Word for word, reproduce every line of the data below.
[Material supplied — start]
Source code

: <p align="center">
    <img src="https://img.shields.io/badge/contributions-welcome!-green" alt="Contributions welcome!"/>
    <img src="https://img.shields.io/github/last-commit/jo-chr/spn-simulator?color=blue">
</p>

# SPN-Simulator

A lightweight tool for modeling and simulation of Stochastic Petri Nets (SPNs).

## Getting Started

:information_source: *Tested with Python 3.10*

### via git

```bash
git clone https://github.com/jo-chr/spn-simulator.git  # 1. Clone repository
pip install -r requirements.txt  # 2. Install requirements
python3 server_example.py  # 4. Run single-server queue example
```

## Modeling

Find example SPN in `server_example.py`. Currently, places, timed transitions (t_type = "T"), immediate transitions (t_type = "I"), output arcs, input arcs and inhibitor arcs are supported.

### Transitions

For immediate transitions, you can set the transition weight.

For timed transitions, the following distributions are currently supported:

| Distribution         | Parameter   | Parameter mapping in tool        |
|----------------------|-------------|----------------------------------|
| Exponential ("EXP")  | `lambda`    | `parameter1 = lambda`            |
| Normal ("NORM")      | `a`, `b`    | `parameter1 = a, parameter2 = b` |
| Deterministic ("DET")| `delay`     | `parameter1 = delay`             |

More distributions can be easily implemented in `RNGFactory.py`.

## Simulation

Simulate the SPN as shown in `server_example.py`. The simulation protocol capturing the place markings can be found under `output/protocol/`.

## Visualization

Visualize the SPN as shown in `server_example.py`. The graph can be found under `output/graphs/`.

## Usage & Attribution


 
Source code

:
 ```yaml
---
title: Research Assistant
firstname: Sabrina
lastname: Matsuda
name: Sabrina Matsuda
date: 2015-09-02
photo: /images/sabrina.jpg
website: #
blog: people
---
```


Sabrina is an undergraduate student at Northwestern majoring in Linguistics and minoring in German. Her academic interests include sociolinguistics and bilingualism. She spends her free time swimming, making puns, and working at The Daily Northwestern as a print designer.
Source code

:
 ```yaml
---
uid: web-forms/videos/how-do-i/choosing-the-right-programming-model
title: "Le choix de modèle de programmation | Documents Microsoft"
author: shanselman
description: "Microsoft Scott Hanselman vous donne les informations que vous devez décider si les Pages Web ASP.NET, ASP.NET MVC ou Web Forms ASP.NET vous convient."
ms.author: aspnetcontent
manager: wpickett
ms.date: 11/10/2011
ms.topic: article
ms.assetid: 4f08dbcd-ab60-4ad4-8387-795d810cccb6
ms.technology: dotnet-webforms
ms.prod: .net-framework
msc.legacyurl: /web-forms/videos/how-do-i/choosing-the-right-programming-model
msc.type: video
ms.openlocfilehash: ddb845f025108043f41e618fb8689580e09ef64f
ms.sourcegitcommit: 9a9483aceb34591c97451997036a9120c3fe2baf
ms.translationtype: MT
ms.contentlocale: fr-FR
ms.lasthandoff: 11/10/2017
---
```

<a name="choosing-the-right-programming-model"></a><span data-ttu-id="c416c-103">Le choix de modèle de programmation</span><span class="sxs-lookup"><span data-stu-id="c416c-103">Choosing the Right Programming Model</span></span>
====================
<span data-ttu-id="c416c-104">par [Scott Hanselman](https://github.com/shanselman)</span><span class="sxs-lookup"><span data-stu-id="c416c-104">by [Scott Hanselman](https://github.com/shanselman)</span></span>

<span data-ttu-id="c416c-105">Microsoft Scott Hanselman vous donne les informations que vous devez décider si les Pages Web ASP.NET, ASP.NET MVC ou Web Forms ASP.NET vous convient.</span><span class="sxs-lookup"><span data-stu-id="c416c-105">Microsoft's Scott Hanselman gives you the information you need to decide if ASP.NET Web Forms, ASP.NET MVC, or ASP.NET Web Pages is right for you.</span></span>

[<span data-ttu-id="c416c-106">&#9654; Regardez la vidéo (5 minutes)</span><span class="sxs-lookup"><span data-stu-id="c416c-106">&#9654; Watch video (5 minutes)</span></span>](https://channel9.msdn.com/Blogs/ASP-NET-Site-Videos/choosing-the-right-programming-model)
[Material supplied — finish]
=== Expected output ===
Source code

: <p align="center">
    <img src="https://img.shields.io/badge/contributions-welcome!-green" alt="Contributions welcome!"/>
    <img src="https://img.shields.io/github/last-commit/jo-chr/spn-simulator?color=blue">
</p>

# SPN-Simulator

A lightweight tool for modeling and simulation of Stochastic Petri Nets (SPNs).

## Getting Started

:information_source: *Tested with Python 3.10*

### via git

```bash
git clone https://github.com/jo-chr/spn-simulator.git  # 1. Clone repository
pip install -r requirements.txt  # 2. Install requirements
python3 server_example.py  # 4. Run single-server queue example
```

## Modeling

Find example SPN in `server_example.py`. Currently, places, timed transitions (t_type = "T"), immediate transitions (t_type = "I"), output arcs, input arcs and inhibitor arcs are supported.

### Transitions

For immediate transitions, you can set the transition weight.

For timed transitions, the following distributions are currently supported:

| Distribution         | Parameter   | Parameter mapping in tool        |
|----------------------|-------------|----------------------------------|
| Exponential ("EXP")  | `lambda`    | `parameter1 = lambda`            |
| Normal ("NORM")      | `a`, `b`    | `parameter1 = a, parameter2 = b` |
| Deterministic ("DET")| `delay`     | `parameter1 = delay`             |

More distributions can be easily implemented in `RNGFactory.py`.

## Simulation

Simulate the SPN as shown in `server_example.py`. The simulation protocol capturing the place markings can be found under `output/protocol/`.

## Visualization

Visualize the SPN as shown in `server_example.py`. The graph can be found under `output/graphs/`.

## Usage & Attribution


 
Source code

:
 ```yaml
---
title: Research Assistant
firstname: Sabrina
lastname: Matsuda
name: Sabrina Matsuda
date: 2015-09-02
photo: /images/sabrina.jpg
website: #
blog: people
---
```


Sabrina is an undergraduate student at Northwestern majoring in Linguistics and minoring in German. Her academic interests include sociolinguistics and bilingualism. She spends her free time swimming, making puns, and working at The Daily Northwestern as a print designer.
Source code

:
 ```yaml
---
uid: web-forms/videos/how-do-i/choosing-the-right-programming-model
title: "Le choix de modèle de programmation | Documents Microsoft"
author: shanselman
description: "Microsoft Scott Hanselman vous donne les informations que vous devez décider si les Pages Web ASP.NET, ASP.NET MVC ou Web Forms ASP.NET vous convient."
ms.author: aspnetcontent
manager: wpickett
ms.date: 11/10/2011
ms.topic: article
ms.assetid: 4f08dbcd-ab60-4ad4-8387-795d810cccb6
ms.technology: dotnet-webforms
ms.prod: .net-framework
msc.legacyurl: /web-forms/videos/how-do-i/choosing-the-right-programming-model
msc.type: video
ms.openlocfilehash: ddb845f025108043f41e618fb8689580e09ef64f
ms.sourcegitcommit: 9a9483aceb34591c97451997036a9120c3fe2baf
ms.translationtype: MT
ms.contentlocale: fr-FR
ms.lasthandoff: 11/10/2017
---
```

<a name="choosing-the-right-programming-model"></a><span data-ttu-id="c416c-103">Le choix de modèle de programmation</span><span class="sxs-lookup"><span data-stu-id="c416c-103">Choosing the Right Programming Model</span></span>
====================
<span data-ttu-id="c416c-104">par [Scott Hanselman](https://github.com/shanselman)</span><span class="sxs-lookup"><span data-stu-id="c416c-104">by [Scott Hanselman](https://github.com/shanselman)</span></span>

<span data-ttu-id="c416c-105">Microsoft Scott Hanselman vous donne les informations que vous devez décider si les Pages Web ASP.NET, ASP.NET MVC ou Web Forms ASP.NET vous convient.</span><span class="sxs-lookup"><span data-stu-id="c416c-105">Microsoft's Scott Hanselman gives you the information you need to decide if ASP.NET Web Forms, ASP.NET MVC, or ASP.NET Web Pages is right for you.</span></span>

[<span data-ttu-id="c416c-106">&#9654; Regardez la vidéo (5 minutes)</span><span class="sxs-lookup"><span data-stu-id="c416c-106">&#9654; Watch video (5 minutes)</span></span>](https://channel9.msdn.com/Blogs/ASP-NET-Site-Videos/choosing-the-right-programming-model)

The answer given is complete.